#### PROVIDED RECORDS:
§

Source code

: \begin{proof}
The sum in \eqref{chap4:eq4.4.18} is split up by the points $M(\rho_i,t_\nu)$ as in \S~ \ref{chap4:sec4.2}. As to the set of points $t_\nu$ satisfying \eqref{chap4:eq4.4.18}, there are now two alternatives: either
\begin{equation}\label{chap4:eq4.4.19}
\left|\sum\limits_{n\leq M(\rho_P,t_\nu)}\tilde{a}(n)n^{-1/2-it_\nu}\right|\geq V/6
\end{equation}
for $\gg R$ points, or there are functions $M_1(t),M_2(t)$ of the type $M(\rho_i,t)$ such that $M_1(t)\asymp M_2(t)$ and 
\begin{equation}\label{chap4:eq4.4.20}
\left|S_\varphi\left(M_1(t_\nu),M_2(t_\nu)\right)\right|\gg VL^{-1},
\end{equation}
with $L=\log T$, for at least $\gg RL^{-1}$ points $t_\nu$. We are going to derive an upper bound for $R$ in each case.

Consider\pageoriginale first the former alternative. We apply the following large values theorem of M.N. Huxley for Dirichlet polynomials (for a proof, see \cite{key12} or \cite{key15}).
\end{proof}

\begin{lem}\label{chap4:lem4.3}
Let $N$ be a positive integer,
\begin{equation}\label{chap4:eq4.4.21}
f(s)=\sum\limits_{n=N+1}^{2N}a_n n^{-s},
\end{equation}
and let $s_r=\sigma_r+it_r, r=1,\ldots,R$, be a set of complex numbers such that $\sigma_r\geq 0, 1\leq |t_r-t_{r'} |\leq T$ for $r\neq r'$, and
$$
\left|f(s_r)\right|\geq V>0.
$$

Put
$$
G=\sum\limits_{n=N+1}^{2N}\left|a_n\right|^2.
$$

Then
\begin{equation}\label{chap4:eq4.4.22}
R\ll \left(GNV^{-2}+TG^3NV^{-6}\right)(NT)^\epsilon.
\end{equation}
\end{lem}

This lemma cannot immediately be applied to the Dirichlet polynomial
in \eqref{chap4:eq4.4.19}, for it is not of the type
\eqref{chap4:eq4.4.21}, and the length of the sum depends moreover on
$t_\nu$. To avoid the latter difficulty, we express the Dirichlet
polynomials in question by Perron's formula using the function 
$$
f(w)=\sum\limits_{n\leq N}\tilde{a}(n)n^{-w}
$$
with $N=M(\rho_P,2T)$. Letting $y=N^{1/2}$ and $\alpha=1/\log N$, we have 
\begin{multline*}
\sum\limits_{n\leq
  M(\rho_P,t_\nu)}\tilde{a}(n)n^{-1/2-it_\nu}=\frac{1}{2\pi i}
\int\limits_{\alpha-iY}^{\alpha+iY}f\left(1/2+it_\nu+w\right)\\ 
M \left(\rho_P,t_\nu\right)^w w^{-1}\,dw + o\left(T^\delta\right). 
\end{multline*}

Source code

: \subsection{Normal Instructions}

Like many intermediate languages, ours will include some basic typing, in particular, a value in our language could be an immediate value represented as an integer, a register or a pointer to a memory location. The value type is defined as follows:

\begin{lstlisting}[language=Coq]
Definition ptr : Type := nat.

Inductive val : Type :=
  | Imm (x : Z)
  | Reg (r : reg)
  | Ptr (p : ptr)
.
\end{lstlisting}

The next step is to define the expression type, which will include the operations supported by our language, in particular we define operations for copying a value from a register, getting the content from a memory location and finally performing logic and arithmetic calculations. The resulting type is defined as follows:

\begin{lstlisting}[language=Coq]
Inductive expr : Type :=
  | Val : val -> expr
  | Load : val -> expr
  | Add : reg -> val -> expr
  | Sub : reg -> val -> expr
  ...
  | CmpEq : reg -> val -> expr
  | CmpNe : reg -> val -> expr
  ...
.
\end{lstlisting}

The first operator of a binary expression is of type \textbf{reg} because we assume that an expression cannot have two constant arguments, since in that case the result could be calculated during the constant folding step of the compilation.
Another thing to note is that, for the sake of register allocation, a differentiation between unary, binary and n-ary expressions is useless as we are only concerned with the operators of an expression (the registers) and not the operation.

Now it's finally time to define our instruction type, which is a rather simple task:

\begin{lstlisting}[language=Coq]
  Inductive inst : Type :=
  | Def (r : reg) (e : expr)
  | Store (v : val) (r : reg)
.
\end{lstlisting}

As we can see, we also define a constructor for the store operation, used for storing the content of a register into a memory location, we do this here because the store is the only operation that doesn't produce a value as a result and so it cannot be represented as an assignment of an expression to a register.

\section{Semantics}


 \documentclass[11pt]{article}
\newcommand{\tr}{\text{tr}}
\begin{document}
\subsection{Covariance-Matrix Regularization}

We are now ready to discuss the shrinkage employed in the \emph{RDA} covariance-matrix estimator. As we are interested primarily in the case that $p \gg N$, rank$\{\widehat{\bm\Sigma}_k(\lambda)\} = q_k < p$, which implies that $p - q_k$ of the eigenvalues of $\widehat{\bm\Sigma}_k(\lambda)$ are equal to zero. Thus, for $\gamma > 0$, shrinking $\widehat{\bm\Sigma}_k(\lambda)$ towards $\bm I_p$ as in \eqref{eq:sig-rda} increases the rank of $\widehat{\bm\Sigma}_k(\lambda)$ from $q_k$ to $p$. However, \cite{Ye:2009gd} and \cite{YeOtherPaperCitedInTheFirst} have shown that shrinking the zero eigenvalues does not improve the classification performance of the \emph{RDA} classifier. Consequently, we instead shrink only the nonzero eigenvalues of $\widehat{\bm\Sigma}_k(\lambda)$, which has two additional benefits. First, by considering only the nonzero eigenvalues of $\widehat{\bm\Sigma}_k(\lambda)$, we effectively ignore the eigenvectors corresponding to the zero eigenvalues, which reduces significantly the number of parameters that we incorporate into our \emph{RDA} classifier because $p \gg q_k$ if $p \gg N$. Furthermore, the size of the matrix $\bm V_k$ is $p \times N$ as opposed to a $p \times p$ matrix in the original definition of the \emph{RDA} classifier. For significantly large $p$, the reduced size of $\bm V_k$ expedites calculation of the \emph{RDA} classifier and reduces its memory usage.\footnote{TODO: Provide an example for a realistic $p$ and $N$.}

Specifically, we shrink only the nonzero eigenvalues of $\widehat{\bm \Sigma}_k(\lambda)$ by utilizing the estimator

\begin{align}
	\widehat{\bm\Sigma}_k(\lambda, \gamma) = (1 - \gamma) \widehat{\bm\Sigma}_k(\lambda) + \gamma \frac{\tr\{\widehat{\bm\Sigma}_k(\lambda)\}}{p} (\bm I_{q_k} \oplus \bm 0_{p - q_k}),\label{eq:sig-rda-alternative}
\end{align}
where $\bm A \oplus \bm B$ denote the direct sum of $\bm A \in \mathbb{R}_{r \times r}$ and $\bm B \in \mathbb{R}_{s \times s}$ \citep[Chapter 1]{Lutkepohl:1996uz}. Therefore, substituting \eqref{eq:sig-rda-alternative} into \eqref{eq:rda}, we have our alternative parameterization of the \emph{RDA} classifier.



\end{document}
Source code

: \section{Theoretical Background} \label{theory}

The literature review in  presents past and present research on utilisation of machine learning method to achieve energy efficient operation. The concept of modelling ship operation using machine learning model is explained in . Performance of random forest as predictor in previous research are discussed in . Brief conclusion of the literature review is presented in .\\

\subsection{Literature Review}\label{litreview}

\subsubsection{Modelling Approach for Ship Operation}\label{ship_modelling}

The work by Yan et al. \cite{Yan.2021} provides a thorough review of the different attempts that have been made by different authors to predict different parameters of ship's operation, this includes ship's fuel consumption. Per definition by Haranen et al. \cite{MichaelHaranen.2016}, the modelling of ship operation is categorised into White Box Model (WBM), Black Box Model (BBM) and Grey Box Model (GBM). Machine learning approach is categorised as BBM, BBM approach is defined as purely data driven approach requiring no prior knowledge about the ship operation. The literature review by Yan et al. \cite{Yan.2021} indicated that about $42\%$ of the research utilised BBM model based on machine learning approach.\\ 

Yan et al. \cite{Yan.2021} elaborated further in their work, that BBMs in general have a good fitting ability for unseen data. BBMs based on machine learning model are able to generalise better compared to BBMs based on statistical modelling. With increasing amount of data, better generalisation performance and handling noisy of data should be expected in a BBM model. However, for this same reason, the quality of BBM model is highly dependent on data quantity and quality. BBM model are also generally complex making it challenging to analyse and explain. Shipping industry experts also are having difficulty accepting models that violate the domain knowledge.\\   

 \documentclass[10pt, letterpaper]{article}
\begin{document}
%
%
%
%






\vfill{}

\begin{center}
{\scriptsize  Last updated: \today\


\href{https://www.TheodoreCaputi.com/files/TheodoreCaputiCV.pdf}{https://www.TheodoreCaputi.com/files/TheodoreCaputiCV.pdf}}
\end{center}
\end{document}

§

Return nothing but the lines from the first line of the listing through the line with "with $L=\log T$, for", please, keeping every one of them unchanged.

#### WRITTEN SOLUTION:
Source code

: \begin{proof}
The sum in \eqref{chap4:eq4.4.18} is split up by the points $M(\rho_i,t_\nu)$ as in \S~ \ref{chap4:sec4.2}. As to the set of points $t_\nu$ satisfying \eqref{chap4:eq4.4.18}, there are now two alternatives: either
\begin{equation}\label{chap4:eq4.4.19}
\left|\sum\limits_{n\leq M(\rho_P,t_\nu)}\tilde{a}(n)n^{-1/2-it_\nu}\right|\geq V/6
\end{equation}
for $\gg R$ points, or there are functions $M_1(t),M_2(t)$ of the type $M(\rho_i,t)$ such that $M_1(t)\asymp M_2(t)$ and 
\begin{equation}\label{chap4:eq4.4.20}
\left|S_\varphi\left(M_1(t_\nu),M_2(t_\nu)\right)\right|\gg VL^{-1},
\end{equation}
with $L=\log T$, for at least $\gg RL^{-1}$ points $t_\nu$. We are going to derive an upper bound for $R$ in each case.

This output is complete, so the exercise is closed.